Ruth ROSENBERG, Individually and on behalf of all others similarly situated, Plaintiff, Witness Systems Investor Group, Plaintiff-Appellant, v. David B. GOULD, Nicholas Discombe, William Evans, Joel G. Katz, Thomas J. Crotty, et al., Defendants-Appellees.

No. 08-12392.

Decided: January 09, 2009

Before BIRCH and PRYOR, Circuit Judges, and STROM,* District Judge. David A. Bain, Atlanta, GA, Gregg S. Levin, Lance V. Oliver, Motley Rice LLC, Mt. Pleasant, SC, William H. Narwold, Motley Rice, LLC, Hartford, CT, for Appellant. Ross A. Albert, Morris, Manning & Martin, LLP, Atlanta, GA, Dawn N. Wilson, Peter J. Macdonald, Wilmer Cutler Pickering Hale & Dorr-NY, New York City, for Appellee.

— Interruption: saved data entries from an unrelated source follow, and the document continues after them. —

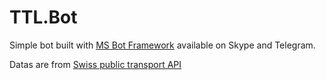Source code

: # TTL.Bot
Simple bot built with [MS Bot Framework](https://dev.botframework.com) available on Skype and Telegram.

Datas are from [Swiss public transport API](https://transport.opendata.ch)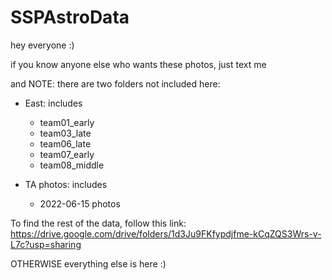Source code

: # SSPAstroData
hey everyone :)

if you know anyone else who wants these photos, just text me

and NOTE: there are two folders not included here:
- East: includes 
  - team01_early
  - team03_late
  - team06_late
  - team07_early
  - team08_middle
  
- TA photos: includes
  - 2022-06-15 photos

To find the rest of the data, follow this link: https://drive.google.com/drive/folders/1d3Ju9FKfypdjfme-kCqZQS3Wrs-v-L7c?usp=sharing
  
  
OTHERWISE everything else is here :)
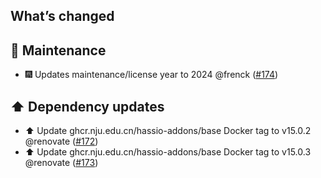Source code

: ## What’s changed

## 🧰 Maintenance

- 🎆 Updates maintenance/license year to 2024 @frenck ([#174](https://github.com/hassio-addons/addon-ftp/pull/174))

## ⬆️ Dependency updates

- ⬆️ Update ghcr.nju.edu.cn/hassio-addons/base Docker tag to v15.0.2 @renovate ([#172](https://github.com/hassio-addons/addon-ftp/pull/172))
- ⬆️ Update ghcr.nju.edu.cn/hassio-addons/base Docker tag to v15.0.3 @renovate ([#173](https://github.com/hassio-addons/addon-ftp/pull/173))
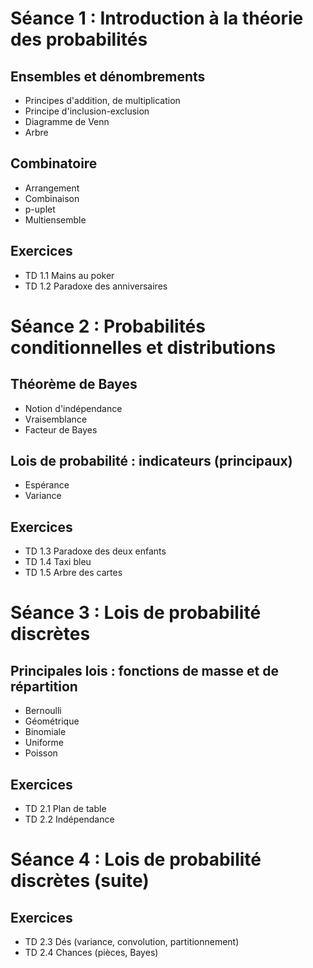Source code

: 
# Séance 1 : Introduction à la théorie des probabilités

## Ensembles et dénombrements
* Principes d'addition, de multiplication
* Principe d'inclusion-exclusion
* Diagramme de Venn
* Arbre

## Combinatoire
* Arrangement
* Combinaison
* p-uplet
* Multiensemble

## Exercices
* TD 1.1 Mains au poker
* TD 1.2 Paradoxe des anniversaires


# Séance 2 : Probabilités conditionnelles et distributions

## Théorème de Bayes
* Notion d'indépendance
* Vraisemblance
* Facteur de Bayes


## Lois de probabilité : indicateurs (principaux)
* Espérance
* Variance

## Exercices
* TD 1.3 Paradoxe des deux enfants
* TD 1.4 Taxi bleu
* TD 1.5 Arbre des cartes


# Séance 3 : Lois de probabilité discrètes

## Principales lois : fonctions de masse et de répartition
* Bernoulli
* Géométrique
* Binomiale
* Uniforme
* Poisson

## Exercices
* TD 2.1 Plan de table
* TD 2.2 Indépendance


# Séance 4 : Lois de probabilité discrètes (suite)

## Exercices
* TD 2.3 Dés (variance, convolution, partitionnement)
* TD 2.4 Chances (pièces, Bayes)

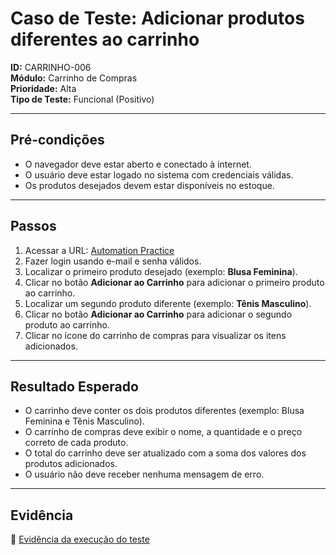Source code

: # Caso de Teste: Adicionar produtos diferentes ao carrinho

**ID:** CARRINHO-006  
**Módulo:** Carrinho de Compras  
**Prioridade:** Alta  
**Tipo de Teste:** Funcional (Positivo)

---

## Pré-condições
- O navegador deve estar aberto e conectado à internet.  
- O usuário deve estar logado no sistema com credenciais válidas.  
- Os produtos desejados devem estar disponíveis no estoque.

---

## Passos
1. Acessar a URL: [Automation Practice](https://www.automationpratice.com.br/)  
2. Fazer login usando e-mail e senha válidos.  
3. Localizar o primeiro produto desejado (exemplo: **Blusa Feminina**).  
4. Clicar no botão **Adicionar ao Carrinho** para adicionar o primeiro produto ao carrinho.  
5. Localizar um segundo produto diferente (exemplo: **Tênis Masculino**).  
6. Clicar no botão **Adicionar ao Carrinho** para adicionar o segundo produto ao carrinho.  
7. Clicar no ícone do carrinho de compras para visualizar os itens adicionados.

---

## Resultado Esperado
- O carrinho deve conter os dois produtos diferentes (exemplo: Blusa Feminina e Tênis Masculino).  
- O carrinho de compras deve exibir o nome, a quantidade e o preço correto de cada produto.  
- O total do carrinho deve ser atualizado com a soma dos valores dos produtos adicionados.  
- O usuário não deve receber nenhuma mensagem de erro.

---

## Evidência  
📎 [Evidência da execução do teste](https://drive.google.com/file/d/1o_Z5xsn6LFezjkCM9gNdQdU4I5AEuvqa/view?usp=sharing)
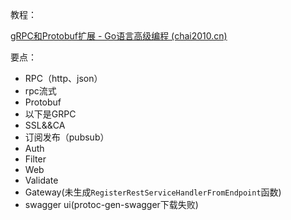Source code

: 教程：

[gRPC和Protobuf扩展 - Go语言高级编程 (chai2010.cn)](https://chai2010.cn/advanced-go-programming-book/ch4-rpc/ch4-06-grpc-ext.html#462-rest-接口)

要点：

- RPC（http、json）
- rpc流式
- Protobuf
- 以下是GRPC
- SSL&&CA
- 订阅发布（pubsub）
- Auth
- Filter
- Web
- Validate
- Gateway(未生成`RegisterRestServiceHandlerFromEndpoint`函数)
- swagger ui(protoc-gen-swagger下载失败)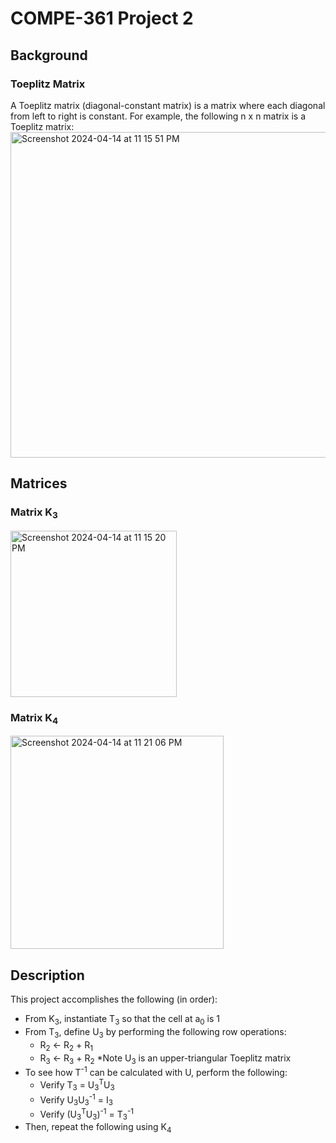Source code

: # COMPE-361 Project 2
## Background
### Toeplitz Matrix
A Toeplitz matrix (diagonal-constant matrix) is a matrix where each diagonal from left to right is constant. For example, the following n x n matrix is a Toeplitz matrix:
<img width="521" alt="Screenshot 2024-04-14 at 11 15 51 PM" src="https://github.com/aarontartz/Solo-Python-Projects/assets/166546889/7344a6ab-4014-4497-8372-8605be54831f">

## Matrices
### Matrix K<sub>3</sub>
<img width="266" alt="Screenshot 2024-04-14 at 11 15 20 PM" src="https://github.com/aarontartz/Solo-Python-Projects/assets/166546889/5353d993-f694-47bb-a975-9f9c092fb0f1">

### Matrix K<sub>4</sub>
<img width="341" alt="Screenshot 2024-04-14 at 11 21 06 PM" src="https://github.com/aarontartz/Solo-Python-Projects/assets/166546889/5351cf4b-ae30-4e3b-a92b-35686bbbba1f">

## Description
This project accomplishes the following (in order):
* From K<sub>3</sub>, instantiate T<sub>3</sub> so that the cell at a<sub>0</sub> is 1
* From T<sub>3</sub>, define U<sub>3</sub> by performing the following row operations:
  - R<sub>2</sub> <- R<sub>2</sub> + R<sub>1</sub>
  - R<sub>3</sub> <- R<sub>3</sub> + R<sub>2</sub>
*Note U<sub>3</sub> is an upper-triangular Toeplitz matrix
* To see how T<sup>-1</sup> can be calculated with U, perform the following:
  - Verify T<sub>3</sub> = U<sub>3</sub><sup>T</sup>U<sub>3</sub>
  - Verify U<sub>3</sub>U<sub>3</sub><sup>-1</sup> = I<sub>3</sub>
  - Verify (U<sub>3</sub><sup>T</sup>U<sub>3</sub>)<sup>-1</sup> = T<sub>3</sub><sup>-1</sup>
* Then, repeat the following using K<sub>4</sub>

This appeal presents the issue whether a complaint satisfies the heightened standard for pleading scienter, under section 10(b) of the Securities Exchange Act, 15 U.S.C. § 78j(b), when the complaint alleges that a chief executive officer who had granted backdated options in 2000 and 2001 later signed security filings and made other statements that minimally overstated earnings between 2004 and 2006.   Shareholders who purchased stock of Witness Systems, Inc. between April 23, 2004, and August 11, 2006, filed a putative class action against Witness and its former chief executive, David B. Gould, for securities fraud in violation of section 10(b) of the Securities Exchange Act and Rule 10b-5 and against Gould for violation of section 20(a), 15 U.S.C. § 78t(a).   The amended complaint alleged fraudulent reporting that caused the putative class economic harm when they bought shares at an inflated price.   The district court dismissed the complaint with prejudice for failure to satisfy the heightened standard for pleading scienter and loss causation and denied a request by the class for leave to amend the complaint sub silentio.   Because we conclude that the complaint fails to satisfy the standard for pleading scienter, we affirm.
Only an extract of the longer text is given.